Blue Frosting
Blue Frosting - Ending 04 - Barrel
Previous ChapterNext Chapter"Good bye, Princess Pinkamena. The Party Ponies will be lonely until you return," replied Apple Bloom in a montone that suggested she had recited it dozens of times before. But this would be the last time.
"Princess?" pleaded Apple Bloom, "The Party Ponies have been your friends for so long and had so so much fun playing with you. Could we ask one little favor?
"What is it?" asked Pikie, annoyed that her prisoner was changing the script without permission.
"We get cold at night. It would stop the draft if you could move that barrel in front of the red boxes. That way all your Party Ponies could sleep at night. Please? Please, please, please? We promise we won't ever ask for anything again."
Begrudingly, her captor agreed, and shouldered the barrel into position. Then the insane mare skipped up the stairs and locked the cellar door. The little filly exhaled a long sigh, half of relief and half quiet resignation.
She had lied. She did not get cold at night. Her tormentor's drug-damaged brain did not see was that the barrel was part of a series of steps up to the shelves at the back of the cellar. Although it was hard to be certain in the dim light, it looked like the key to her escape was stored in several large glass jars on the top shelf.
It about ten minutes for her to push the last piece of the stairway, a large wooden crate, against the barrel. She rested for several minutes, took a drink from her dirty, foul-smelling water bucket, and then started up. It took several tries with her bad leg, but she was able get onto the barrel. From there she clambered up on top of the boxes. From there she was within an leg length of three bottles labeled tile cleaner. Just as she stretched out to reach them, the chain when taut. "No!" she cried out. "No! Not now. Not this close!" She stretched out farther, but at that moment her bad leg buckled and legs flailing, and she hit the hard packed floor with a thud. She didn't yell out, but she gave herself a good ten-minute cry before getting up and trying again. This time, she found a cracked broomhandle she could use as an extension. Holding the stick in her mouth, she hooked one, two, then three bottles and sent them crashing to the ground, making a large, irregular puddle abutting the red boxes and the shelves.
Apple Bloom clambered down and went to the cellar wall. She removed the loose rock known only to her. Behind it was her most prized posession, the one Pinkie would most certainly confiscate: a match. The filly walked to the edge of the fluid and struck the match. She stared at it for a few seconds and dropped it.

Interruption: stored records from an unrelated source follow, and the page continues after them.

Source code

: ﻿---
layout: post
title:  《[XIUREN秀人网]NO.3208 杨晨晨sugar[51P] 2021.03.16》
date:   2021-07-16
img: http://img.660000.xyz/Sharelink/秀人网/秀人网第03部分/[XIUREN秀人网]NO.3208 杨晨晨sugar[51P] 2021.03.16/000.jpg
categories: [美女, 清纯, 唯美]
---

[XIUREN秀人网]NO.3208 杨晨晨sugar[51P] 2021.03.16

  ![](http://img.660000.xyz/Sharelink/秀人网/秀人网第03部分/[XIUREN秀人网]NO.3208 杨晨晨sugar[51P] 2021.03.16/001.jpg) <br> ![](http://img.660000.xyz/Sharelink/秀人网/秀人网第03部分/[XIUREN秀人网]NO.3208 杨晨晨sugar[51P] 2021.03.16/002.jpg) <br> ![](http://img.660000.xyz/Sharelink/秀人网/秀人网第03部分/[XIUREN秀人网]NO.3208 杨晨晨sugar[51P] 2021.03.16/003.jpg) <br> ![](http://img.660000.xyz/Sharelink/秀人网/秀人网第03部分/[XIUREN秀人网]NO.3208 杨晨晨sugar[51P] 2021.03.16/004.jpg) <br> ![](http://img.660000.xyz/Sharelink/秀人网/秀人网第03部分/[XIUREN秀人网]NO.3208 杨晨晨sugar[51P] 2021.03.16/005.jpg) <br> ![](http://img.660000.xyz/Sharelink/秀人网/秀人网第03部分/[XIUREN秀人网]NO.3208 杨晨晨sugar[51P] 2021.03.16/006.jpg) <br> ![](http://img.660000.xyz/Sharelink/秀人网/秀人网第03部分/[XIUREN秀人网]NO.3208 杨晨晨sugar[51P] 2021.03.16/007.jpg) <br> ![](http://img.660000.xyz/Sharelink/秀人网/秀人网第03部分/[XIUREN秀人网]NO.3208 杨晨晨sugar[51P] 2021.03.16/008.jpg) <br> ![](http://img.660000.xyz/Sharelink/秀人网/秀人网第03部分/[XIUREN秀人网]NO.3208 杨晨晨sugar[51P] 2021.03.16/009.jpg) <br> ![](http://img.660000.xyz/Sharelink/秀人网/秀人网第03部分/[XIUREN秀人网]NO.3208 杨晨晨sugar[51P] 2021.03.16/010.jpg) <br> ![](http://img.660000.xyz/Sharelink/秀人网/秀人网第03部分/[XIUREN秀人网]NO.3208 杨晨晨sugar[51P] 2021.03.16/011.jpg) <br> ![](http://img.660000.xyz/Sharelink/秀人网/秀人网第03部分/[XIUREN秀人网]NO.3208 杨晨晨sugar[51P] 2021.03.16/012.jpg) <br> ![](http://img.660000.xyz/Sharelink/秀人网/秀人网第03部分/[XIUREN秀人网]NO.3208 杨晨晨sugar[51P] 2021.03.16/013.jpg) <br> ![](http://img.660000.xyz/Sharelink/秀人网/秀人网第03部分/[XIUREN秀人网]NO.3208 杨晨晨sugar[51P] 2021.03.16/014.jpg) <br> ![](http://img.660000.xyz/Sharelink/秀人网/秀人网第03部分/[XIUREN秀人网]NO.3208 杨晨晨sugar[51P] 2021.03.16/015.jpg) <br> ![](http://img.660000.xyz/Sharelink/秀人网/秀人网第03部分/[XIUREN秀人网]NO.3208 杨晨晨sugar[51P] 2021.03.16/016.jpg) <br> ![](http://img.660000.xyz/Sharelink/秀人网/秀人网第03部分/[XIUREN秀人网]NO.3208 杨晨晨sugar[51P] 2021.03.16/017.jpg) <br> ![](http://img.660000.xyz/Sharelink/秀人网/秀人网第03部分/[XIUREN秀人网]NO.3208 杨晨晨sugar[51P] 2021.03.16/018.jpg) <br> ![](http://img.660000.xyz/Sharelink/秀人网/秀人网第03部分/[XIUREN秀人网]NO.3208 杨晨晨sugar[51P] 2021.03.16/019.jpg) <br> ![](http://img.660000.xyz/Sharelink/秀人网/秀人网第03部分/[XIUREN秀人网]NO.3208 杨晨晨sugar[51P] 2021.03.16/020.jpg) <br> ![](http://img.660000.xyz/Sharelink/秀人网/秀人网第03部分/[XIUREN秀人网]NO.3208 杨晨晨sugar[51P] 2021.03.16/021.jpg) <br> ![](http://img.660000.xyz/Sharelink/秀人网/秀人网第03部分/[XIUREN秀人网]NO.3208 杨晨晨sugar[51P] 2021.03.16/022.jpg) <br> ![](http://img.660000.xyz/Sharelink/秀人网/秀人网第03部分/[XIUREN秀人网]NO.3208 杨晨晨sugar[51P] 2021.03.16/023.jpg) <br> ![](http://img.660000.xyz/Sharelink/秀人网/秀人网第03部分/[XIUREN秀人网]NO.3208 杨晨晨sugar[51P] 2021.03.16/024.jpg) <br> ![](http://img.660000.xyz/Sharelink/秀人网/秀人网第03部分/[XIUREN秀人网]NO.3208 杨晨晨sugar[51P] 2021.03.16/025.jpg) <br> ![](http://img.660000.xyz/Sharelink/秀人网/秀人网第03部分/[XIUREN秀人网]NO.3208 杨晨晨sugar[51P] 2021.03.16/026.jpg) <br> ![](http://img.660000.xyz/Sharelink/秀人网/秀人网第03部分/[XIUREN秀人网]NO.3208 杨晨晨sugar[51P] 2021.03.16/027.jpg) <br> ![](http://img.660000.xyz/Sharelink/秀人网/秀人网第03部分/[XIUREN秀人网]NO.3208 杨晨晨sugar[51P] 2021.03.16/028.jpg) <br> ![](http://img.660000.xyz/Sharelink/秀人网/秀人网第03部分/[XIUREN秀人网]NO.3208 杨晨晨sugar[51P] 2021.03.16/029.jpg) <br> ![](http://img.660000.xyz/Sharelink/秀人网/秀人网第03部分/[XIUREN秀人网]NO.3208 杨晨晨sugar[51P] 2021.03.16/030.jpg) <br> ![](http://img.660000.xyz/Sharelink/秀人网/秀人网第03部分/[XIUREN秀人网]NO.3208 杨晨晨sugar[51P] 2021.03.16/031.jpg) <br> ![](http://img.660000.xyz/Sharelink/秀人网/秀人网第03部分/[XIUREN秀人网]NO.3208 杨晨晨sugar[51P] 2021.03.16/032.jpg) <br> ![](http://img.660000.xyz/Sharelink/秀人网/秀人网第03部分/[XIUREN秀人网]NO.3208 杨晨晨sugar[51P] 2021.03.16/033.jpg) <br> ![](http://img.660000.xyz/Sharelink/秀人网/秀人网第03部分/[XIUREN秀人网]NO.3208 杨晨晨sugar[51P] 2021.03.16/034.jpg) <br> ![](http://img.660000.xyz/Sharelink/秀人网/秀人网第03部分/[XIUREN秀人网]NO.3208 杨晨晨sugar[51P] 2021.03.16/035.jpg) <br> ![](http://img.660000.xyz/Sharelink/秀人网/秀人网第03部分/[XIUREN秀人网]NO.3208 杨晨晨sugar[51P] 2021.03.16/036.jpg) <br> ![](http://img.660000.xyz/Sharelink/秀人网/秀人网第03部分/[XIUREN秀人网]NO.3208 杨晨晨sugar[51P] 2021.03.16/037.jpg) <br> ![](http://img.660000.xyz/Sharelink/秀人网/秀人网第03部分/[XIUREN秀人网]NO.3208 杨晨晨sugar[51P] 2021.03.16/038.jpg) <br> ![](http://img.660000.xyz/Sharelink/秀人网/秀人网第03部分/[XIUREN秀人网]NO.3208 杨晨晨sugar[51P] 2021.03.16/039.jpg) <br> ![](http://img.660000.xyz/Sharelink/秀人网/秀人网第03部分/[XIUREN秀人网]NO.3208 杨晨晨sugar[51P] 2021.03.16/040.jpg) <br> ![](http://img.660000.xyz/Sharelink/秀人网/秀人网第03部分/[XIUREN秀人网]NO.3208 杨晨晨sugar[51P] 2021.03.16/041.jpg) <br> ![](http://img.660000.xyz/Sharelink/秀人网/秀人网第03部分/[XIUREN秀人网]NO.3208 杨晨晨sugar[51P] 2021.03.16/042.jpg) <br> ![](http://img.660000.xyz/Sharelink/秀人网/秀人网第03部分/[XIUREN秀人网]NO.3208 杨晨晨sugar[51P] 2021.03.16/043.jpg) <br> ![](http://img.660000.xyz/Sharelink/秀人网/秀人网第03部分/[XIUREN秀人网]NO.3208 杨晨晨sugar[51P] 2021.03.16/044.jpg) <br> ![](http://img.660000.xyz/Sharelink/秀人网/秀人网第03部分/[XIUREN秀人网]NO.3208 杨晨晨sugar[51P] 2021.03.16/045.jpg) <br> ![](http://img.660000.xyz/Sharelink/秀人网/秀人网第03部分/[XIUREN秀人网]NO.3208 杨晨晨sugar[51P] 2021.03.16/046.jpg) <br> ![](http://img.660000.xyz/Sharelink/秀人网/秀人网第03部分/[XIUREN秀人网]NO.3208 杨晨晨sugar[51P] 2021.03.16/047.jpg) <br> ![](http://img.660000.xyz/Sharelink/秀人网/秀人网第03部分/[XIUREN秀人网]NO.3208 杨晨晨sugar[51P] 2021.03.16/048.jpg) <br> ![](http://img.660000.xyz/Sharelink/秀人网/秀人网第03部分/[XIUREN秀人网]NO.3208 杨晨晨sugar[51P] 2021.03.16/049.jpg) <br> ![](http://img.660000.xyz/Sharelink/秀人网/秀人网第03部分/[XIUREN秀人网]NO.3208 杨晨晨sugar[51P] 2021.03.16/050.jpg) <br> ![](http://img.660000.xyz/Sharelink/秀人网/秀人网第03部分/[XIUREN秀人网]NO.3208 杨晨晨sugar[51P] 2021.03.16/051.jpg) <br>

The room was bathed in a fireball of light. Apple Bloom's muzzle was scorched and everything smelled like burnt pony, but there never a time in her short life that she happier than right now. A lake of fire raged in the cellar, tongues of flame licking at the shelves and support columns. Checking to make sure her chain wasn't fouled, she strode into the wall of beautiful orange and yellow lights.
She screamed, just a little, before she found peace.